Lumet generally insisted on the collaborative nature of film, sometimes ridiculing the dominance of the "personal" director, writes film historian Frank P. Cunningham. As a result, Lumet became renowned among both actors and cinematographers for his openness to sharing creative ideas with the writer, actor, and other artists. Lumet "has no equal in the distinguished direction of superior actors," adds Cunningham, with many coming from the theater. He was able to draw powerful performances from acting luminaries such as Ralph Richardson, Marlon Brando, Richard Burton, Katharine Hepburn, James Mason, Sophia Loren, Geraldine Fitzgerald, Blythe Danner, Rod Steiger, Vanessa Redgrave, Paul Newman, Sean Connery, Henry Fonda, Dustin Hoffman, Albert Finney, Simone Signoret, and Anne Bancroft. "Give him a good actor, and he just might find the great actor lurking within", wrote film critic Mick LaSalle.
When necessary, Lumet would choose untrained actors, but stated, "over ninety percent of the time I want the best tools I can get: actors, writers, lighting men, cameramen, propmen." Nonetheless, when he did use less experienced actors, he could still bring out superior and memorable acting performances. He did so with Nick Nolte, Anthony Perkins, Armand Assante, Jane Fonda, Faye Dunaway, Timothy Hutton and Ali MacGraw, who herself referred to him as "every actor's dream." In Fonda's opinion, "he was a master. Such control of his craft. He had strong, progressive values and never betrayed them."

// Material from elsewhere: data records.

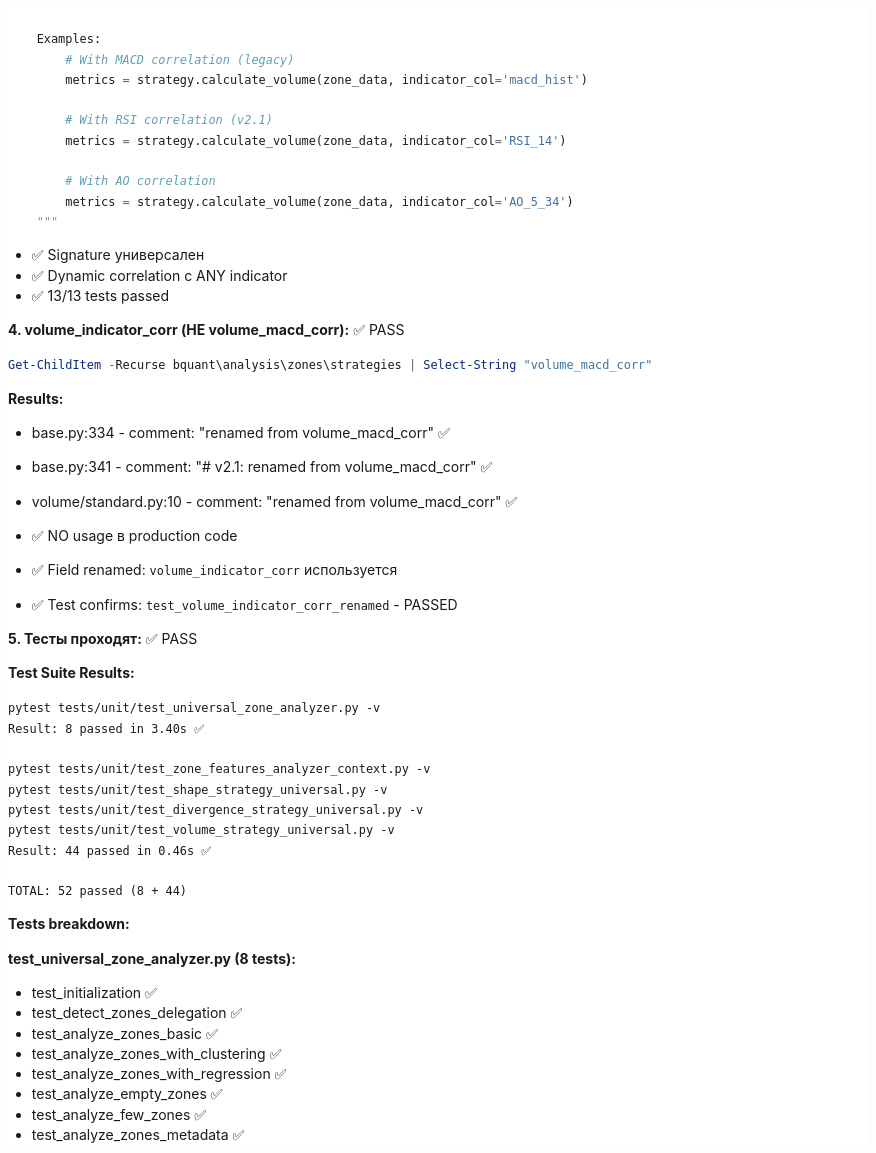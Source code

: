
 ```python
    
    Examples:
        # With MACD correlation (legacy)
        metrics = strategy.calculate_volume(zone_data, indicator_col='macd_hist')
        
        # With RSI correlation (v2.1)
        metrics = strategy.calculate_volume(zone_data, indicator_col='RSI_14')
        
        # With AO correlation
        metrics = strategy.calculate_volume(zone_data, indicator_col='AO_5_34')
    """
```
- ✅ Signature универсален
- ✅ Dynamic correlation с ANY indicator
- ✅ 13/13 tests passed

**4. volume_indicator_corr (НЕ volume_macd_corr):** ✅ PASS
```powershell
Get-ChildItem -Recurse bquant\analysis\zones\strategies | Select-String "volume_macd_corr"
```
**Results:**
- base.py:334 - comment: "renamed from volume_macd_corr" ✅
- base.py:341 - comment: "# v2.1: renamed from volume_macd_corr" ✅
- volume/standard.py:10 - comment: "renamed from volume_macd_corr" ✅

- ✅ NO usage в production code
- ✅ Field renamed: `volume_indicator_corr` используется
- ✅ Test confirms: `test_volume_indicator_corr_renamed` - PASSED

**5. Тесты проходят:** ✅ PASS

**Test Suite Results:**
```
pytest tests/unit/test_universal_zone_analyzer.py -v
Result: 8 passed in 3.40s ✅

pytest tests/unit/test_zone_features_analyzer_context.py -v
pytest tests/unit/test_shape_strategy_universal.py -v
pytest tests/unit/test_divergence_strategy_universal.py -v
pytest tests/unit/test_volume_strategy_universal.py -v
Result: 44 passed in 0.46s ✅

TOTAL: 52 passed (8 + 44)
```

**Tests breakdown:**

**test_universal_zone_analyzer.py (8 tests):**
- test_initialization ✅
- test_detect_zones_delegation ✅
- test_analyze_zones_basic ✅
- test_analyze_zones_with_clustering ✅
- test_analyze_zones_with_regression ✅
- test_analyze_empty_zones ✅
- test_analyze_few_zones ✅
- test_analyze_zones_metadata ✅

Lumet believed that movies are an art, and "the amount of attention paid to movies is directly related to pictures of quality." Because he started his career as an actor, he became known as an "actor's director," and worked with the best of them over the years, a roster probably unequaled by any other director. Acting scholar Frank P. Tomasulo agrees, and points out that many directors who are able to understand acting from an actor's perspective, were all "great communicators."
According to film historians Gerald Mast and Bruce Kawin, Lumet's "sensitivity to actors and to the rhythms of the city have made him America's longest-lived descendant of the 1950s Neorealist tradition and its urgent commitment to ethical responsibility." They cite his early film The Hill (1965) as "one of the most politically and morally radical films of the 1960s." They add that beneath the social conflicts of Lumet's films lies the "conviction that love and reason will eventually prevail in human affairs," and that "law and justice will eventually be served – or not." His debut film, Twelve Angry Men, was an acclaimed picture in its day, representing a model for liberal reason and fellowship during the 1950s. The film and Lumet were nominated for Academy Awards, and he was nominated for the Director's Guild Award, with the film widely praised by critics.
The Encyclopedia of World Biography states that his films often featured actors who studied "Method acting", noted for portraying an earthy, introspective style. A leading example of such "Method" actors would be Al Pacino, who, early in his career, studied under Method acting guru Lee Strasberg. Lumet also preferred the appearance of spontaneity in both his actors and settings, which gave his films an improvisational look by shooting much of his work on location.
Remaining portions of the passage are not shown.